*Exercise*:
The result should be an exact copy of the entries that follow, with no pictures included.

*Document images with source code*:
= Beginning of Section =

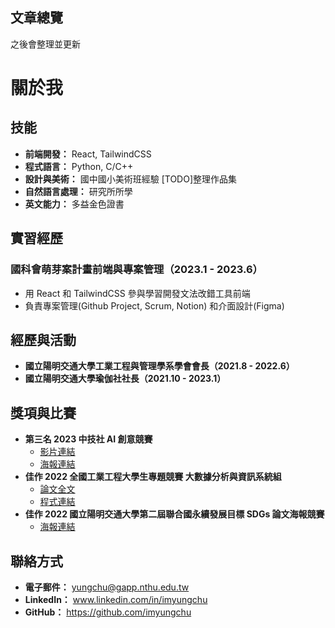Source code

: ## 文章總覽
之後會整理並更新

# 關於我
## 技能

- **前端開發：** React, TailwindCSS
- **程式語言：** Python, C/C++
- **設計與美術：** 國中國小美術班經驗 [TODO]整理作品集
- **自然語言處理：** 研究所所學
- **英文能力：** 多益金色證書

## 實習經歷

### 國科會萌芽案計畫前端與專案管理（2023.1 - 2023.6）

- 用 React 和 TailwindCSS 參與學習開發文法改錯工具前端
- 負責專案管理(Github Project, Scrum, Notion) 和介面設計(Figma)

## 經歷與活動

- **國立陽明交通大學工業工程與管理學系學會會長（2021.8 - 2022.6）**
- **國立陽明交通大學瑜伽社社長（2021.10 - 2023.1）**

## 獎項與比賽

- **第三名 2023 中技社 AI 創意競賽**
  - [影片連結](https://drive.google.com/file/d/1r71VcEtNgzNo8diUW2FwY8dGnONjAVhm/view?usp=drive_link)
  - [海報連結](https://drive.google.com/file/d/1X4JReUfHC9BH6DHqGYwu-_YfoxJOITVn/view?usp=sharing)
- **佳作 2022 全國工業工程大學生專題競賽 大數據分析與資訊系統組**
  - [論文全文](https://drive.google.com/file/d/1edGAIWy3XEC6kk66AQwiJQwly1DUlrq9/view?usp=sharing)
  - [程式連結](https://github.com/imyungchu/Sharing-bicycle-DL-GA)
- **佳作 2022 國立陽明交通大學第二屆聯合國永續發展目標 SDGs 論文海報競賽**
  - [海報連結](https://drive.google.com/file/d/1RqxI3m86yXWR4mn-CH-KQQQEgrGPjDtB/view?usp=sharing)


## 聯絡方式

- **電子郵件：** yungchu@gapp.nthu.edu.tw
- **LinkedIn：** www.linkedin.com/in/imyungchu
- **GitHub：** https://github.com/imyungchu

= End of Section =

*The completed task*:
Source code

: ## 文章總覽
之後會整理並更新

# 關於我
## 技能

- **前端開發：** React, TailwindCSS
- **程式語言：** Python, C/C++
- **設計與美術：** 國中國小美術班經驗 [TODO]整理作品集
- **自然語言處理：** 研究所所學
- **英文能力：** 多益金色證書

## 實習經歷

### 國科會萌芽案計畫前端與專案管理（2023.1 - 2023.6）

- 用 React 和 TailwindCSS 參與學習開發文法改錯工具前端
- 負責專案管理(Github Project, Scrum, Notion) 和介面設計(Figma)

## 經歷與活動

- **國立陽明交通大學工業工程與管理學系學會會長（2021.8 - 2022.6）**
- **國立陽明交通大學瑜伽社社長（2021.10 - 2023.1）**

## 獎項與比賽

- **第三名 2023 中技社 AI 創意競賽**
  - [影片連結](https://drive.google.com/file/d/1r71VcEtNgzNo8diUW2FwY8dGnONjAVhm/view?usp=drive_link)
  - [海報連結](https://drive.google.com/file/d/1X4JReUfHC9BH6DHqGYwu-_YfoxJOITVn/view?usp=sharing)
- **佳作 2022 全國工業工程大學生專題競賽 大數據分析與資訊系統組**
  - [論文全文](https://drive.google.com/file/d/1edGAIWy3XEC6kk66AQwiJQwly1DUlrq9/view?usp=sharing)
  - [程式連結](https://github.com/imyungchu/Sharing-bicycle-DL-GA)
- **佳作 2022 國立陽明交通大學第二屆聯合國永續發展目標 SDGs 論文海報競賽**
  - [海報連結](https://drive.google.com/file/d/1RqxI3m86yXWR4mn-CH-KQQQEgrGPjDtB/view?usp=sharing)


## 聯絡方式

- **電子郵件：** yungchu@gapp.nthu.edu.tw
- **LinkedIn：** www.linkedin.com/in/imyungchu
- **GitHub：** https://github.com/imyungchu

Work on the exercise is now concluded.